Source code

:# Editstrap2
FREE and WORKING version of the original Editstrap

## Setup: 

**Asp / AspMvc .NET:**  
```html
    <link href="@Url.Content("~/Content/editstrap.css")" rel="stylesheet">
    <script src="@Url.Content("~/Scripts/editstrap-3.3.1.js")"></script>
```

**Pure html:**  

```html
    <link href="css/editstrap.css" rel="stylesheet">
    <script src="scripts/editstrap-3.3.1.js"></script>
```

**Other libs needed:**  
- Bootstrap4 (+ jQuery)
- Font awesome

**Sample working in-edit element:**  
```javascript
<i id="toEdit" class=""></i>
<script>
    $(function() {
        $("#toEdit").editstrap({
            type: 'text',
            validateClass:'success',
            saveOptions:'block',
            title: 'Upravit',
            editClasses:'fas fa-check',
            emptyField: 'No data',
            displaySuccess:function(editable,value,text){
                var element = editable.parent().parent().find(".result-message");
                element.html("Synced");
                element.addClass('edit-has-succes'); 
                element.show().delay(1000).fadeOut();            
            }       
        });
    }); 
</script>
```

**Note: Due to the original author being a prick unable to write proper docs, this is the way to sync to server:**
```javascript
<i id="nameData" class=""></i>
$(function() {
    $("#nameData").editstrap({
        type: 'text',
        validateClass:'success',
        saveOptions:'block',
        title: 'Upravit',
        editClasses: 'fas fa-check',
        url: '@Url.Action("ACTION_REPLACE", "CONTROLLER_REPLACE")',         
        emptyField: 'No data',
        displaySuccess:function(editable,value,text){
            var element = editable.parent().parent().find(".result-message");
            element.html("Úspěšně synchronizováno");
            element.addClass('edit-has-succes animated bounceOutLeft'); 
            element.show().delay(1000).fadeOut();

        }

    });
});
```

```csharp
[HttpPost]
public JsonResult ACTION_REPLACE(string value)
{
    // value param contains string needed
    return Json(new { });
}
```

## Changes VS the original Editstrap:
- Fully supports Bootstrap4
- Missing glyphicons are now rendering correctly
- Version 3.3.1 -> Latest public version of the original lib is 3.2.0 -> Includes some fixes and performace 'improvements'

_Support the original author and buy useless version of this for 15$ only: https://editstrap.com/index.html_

*****

### What you have to do
Gather each line of the records holding the string "element".

### Solution
**Sample working in-edit element:**  
                var element = editable.parent().parent().find(".result-message");
                element.html("Synced");
                element.addClass('edit-has-succes'); 
                element.show().delay(1000).fadeOut();            
            var element = editable.parent().parent().find(".result-message");
            element.html("Úspěšně synchronizováno");
            element.addClass('edit-has-succes animated bounceOutLeft'); 
            element.show().delay(1000).fadeOut();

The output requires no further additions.